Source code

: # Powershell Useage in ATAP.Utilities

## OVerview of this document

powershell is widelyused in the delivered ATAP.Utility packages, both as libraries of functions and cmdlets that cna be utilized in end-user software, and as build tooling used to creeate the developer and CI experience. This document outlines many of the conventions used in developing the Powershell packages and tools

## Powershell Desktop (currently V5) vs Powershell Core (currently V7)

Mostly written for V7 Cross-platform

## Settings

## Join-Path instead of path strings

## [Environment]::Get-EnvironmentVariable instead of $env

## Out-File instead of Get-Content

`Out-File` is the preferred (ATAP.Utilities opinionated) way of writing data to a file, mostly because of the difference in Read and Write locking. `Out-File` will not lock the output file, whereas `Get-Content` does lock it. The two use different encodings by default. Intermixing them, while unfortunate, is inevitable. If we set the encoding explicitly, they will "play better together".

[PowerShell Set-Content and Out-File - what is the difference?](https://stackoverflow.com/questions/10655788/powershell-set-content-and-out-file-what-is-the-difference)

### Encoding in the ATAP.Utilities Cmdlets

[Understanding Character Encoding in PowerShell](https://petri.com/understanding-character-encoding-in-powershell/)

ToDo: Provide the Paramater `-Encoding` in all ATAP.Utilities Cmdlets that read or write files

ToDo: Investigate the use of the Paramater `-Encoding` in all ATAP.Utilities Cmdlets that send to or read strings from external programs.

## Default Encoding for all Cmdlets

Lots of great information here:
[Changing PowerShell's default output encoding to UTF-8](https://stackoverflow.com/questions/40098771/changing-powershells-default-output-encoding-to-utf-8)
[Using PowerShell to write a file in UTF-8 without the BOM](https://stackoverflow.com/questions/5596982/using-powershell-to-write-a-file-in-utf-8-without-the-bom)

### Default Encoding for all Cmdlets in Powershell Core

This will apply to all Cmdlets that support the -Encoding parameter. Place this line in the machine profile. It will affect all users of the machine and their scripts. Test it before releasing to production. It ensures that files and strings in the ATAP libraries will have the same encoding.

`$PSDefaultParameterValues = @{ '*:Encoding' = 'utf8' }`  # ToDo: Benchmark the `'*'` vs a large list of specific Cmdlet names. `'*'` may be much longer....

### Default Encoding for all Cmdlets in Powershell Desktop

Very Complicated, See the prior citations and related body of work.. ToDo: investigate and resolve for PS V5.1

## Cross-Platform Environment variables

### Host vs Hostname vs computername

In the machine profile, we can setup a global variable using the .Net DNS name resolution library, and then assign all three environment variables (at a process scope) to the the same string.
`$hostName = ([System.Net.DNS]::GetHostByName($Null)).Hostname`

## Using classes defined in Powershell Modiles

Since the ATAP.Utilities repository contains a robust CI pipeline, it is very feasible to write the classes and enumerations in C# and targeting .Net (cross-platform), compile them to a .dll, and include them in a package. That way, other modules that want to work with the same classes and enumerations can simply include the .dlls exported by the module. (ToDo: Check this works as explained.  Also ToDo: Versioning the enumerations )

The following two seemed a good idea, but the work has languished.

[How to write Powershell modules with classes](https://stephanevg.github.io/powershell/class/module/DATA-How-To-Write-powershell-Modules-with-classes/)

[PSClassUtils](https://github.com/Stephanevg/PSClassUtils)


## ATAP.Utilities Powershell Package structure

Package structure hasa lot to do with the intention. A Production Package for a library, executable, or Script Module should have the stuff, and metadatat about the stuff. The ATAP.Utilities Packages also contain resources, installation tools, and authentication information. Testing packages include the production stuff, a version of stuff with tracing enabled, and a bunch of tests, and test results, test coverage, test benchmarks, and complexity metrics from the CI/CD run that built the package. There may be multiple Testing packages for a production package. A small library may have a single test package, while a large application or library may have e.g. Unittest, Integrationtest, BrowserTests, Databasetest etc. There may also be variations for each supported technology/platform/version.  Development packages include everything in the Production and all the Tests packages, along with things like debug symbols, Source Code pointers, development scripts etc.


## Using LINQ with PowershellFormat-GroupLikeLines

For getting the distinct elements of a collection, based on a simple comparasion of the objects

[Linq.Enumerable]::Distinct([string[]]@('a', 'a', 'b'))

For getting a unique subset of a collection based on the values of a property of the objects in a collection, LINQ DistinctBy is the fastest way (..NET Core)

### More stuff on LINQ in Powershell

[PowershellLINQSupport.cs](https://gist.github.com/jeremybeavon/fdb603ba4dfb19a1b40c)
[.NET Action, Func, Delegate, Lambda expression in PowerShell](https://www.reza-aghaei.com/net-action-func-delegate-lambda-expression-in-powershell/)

= = =

_About this exercise_: The whole of the data must be given again, exactly as shown.

_Task response_:
Source code

: # Powershell Useage in ATAP.Utilities

## OVerview of this document

powershell is widelyused in the delivered ATAP.Utility packages, both as libraries of functions and cmdlets that cna be utilized in end-user software, and as build tooling used to creeate the developer and CI experience. This document outlines many of the conventions used in developing the Powershell packages and tools

## Powershell Desktop (currently V5) vs Powershell Core (currently V7)

Mostly written for V7 Cross-platform

## Settings

## Join-Path instead of path strings

## [Environment]::Get-EnvironmentVariable instead of $env

## Out-File instead of Get-Content

`Out-File` is the preferred (ATAP.Utilities opinionated) way of writing data to a file, mostly because of the difference in Read and Write locking. `Out-File` will not lock the output file, whereas `Get-Content` does lock it. The two use different encodings by default. Intermixing them, while unfortunate, is inevitable. If we set the encoding explicitly, they will "play better together".

[PowerShell Set-Content and Out-File - what is the difference?](https://stackoverflow.com/questions/10655788/powershell-set-content-and-out-file-what-is-the-difference)

### Encoding in the ATAP.Utilities Cmdlets

[Understanding Character Encoding in PowerShell](https://petri.com/understanding-character-encoding-in-powershell/)

ToDo: Provide the Paramater `-Encoding` in all ATAP.Utilities Cmdlets that read or write files

ToDo: Investigate the use of the Paramater `-Encoding` in all ATAP.Utilities Cmdlets that send to or read strings from external programs.

## Default Encoding for all Cmdlets

Lots of great information here:
[Changing PowerShell's default output encoding to UTF-8](https://stackoverflow.com/questions/40098771/changing-powershells-default-output-encoding-to-utf-8)
[Using PowerShell to write a file in UTF-8 without the BOM](https://stackoverflow.com/questions/5596982/using-powershell-to-write-a-file-in-utf-8-without-the-bom)

### Default Encoding for all Cmdlets in Powershell Core

This will apply to all Cmdlets that support the -Encoding parameter. Place this line in the machine profile. It will affect all users of the machine and their scripts. Test it before releasing to production. It ensures that files and strings in the ATAP libraries will have the same encoding.

`$PSDefaultParameterValues = @{ '*:Encoding' = 'utf8' }`  # ToDo: Benchmark the `'*'` vs a large list of specific Cmdlet names. `'*'` may be much longer....

### Default Encoding for all Cmdlets in Powershell Desktop

Very Complicated, See the prior citations and related body of work.. ToDo: investigate and resolve for PS V5.1

## Cross-Platform Environment variables

### Host vs Hostname vs computername

In the machine profile, we can setup a global variable using the .Net DNS name resolution library, and then assign all three environment variables (at a process scope) to the the same string.
`$hostName = ([System.Net.DNS]::GetHostByName($Null)).Hostname`

## Using classes defined in Powershell Modiles

Since the ATAP.Utilities repository contains a robust CI pipeline, it is very feasible to write the classes and enumerations in C# and targeting .Net (cross-platform), compile them to a .dll, and include them in a package. That way, other modules that want to work with the same classes and enumerations can simply include the .dlls exported by the module. (ToDo: Check this works as explained.  Also ToDo: Versioning the enumerations )

The following two seemed a good idea, but the work has languished.

[How to write Powershell modules with classes](https://stephanevg.github.io/powershell/class/module/DATA-How-To-Write-powershell-Modules-with-classes/)

[PSClassUtils](https://github.com/Stephanevg/PSClassUtils)


## ATAP.Utilities Powershell Package structure

Package structure hasa lot to do with the intention. A Production Package for a library, executable, or Script Module should have the stuff, and metadatat about the stuff. The ATAP.Utilities Packages also contain resources, installation tools, and authentication information. Testing packages include the production stuff, a version of stuff with tracing enabled, and a bunch of tests, and test results, test coverage, test benchmarks, and complexity metrics from the CI/CD run that built the package. There may be multiple Testing packages for a production package. A small library may have a single test package, while a large application or library may have e.g. Unittest, Integrationtest, BrowserTests, Databasetest etc. There may also be variations for each supported technology/platform/version.  Development packages include everything in the Production and all the Tests packages, along with things like debug symbols, Source Code pointers, development scripts etc.


## Using LINQ with PowershellFormat-GroupLikeLines

For getting the distinct elements of a collection, based on a simple comparasion of the objects

[Linq.Enumerable]::Distinct([string[]]@('a', 'a', 'b'))

For getting a unique subset of a collection based on the values of a property of the objects in a collection, LINQ DistinctBy is the fastest way (..NET Core)

### More stuff on LINQ in Powershell

[PowershellLINQSupport.cs](https://gist.github.com/jeremybeavon/fdb603ba4dfb19a1b40c)
[.NET Action, Func, Delegate, Lambda expression in PowerShell](https://www.reza-aghaei.com/net-action-func-delegate-lambda-expression-in-powershell/)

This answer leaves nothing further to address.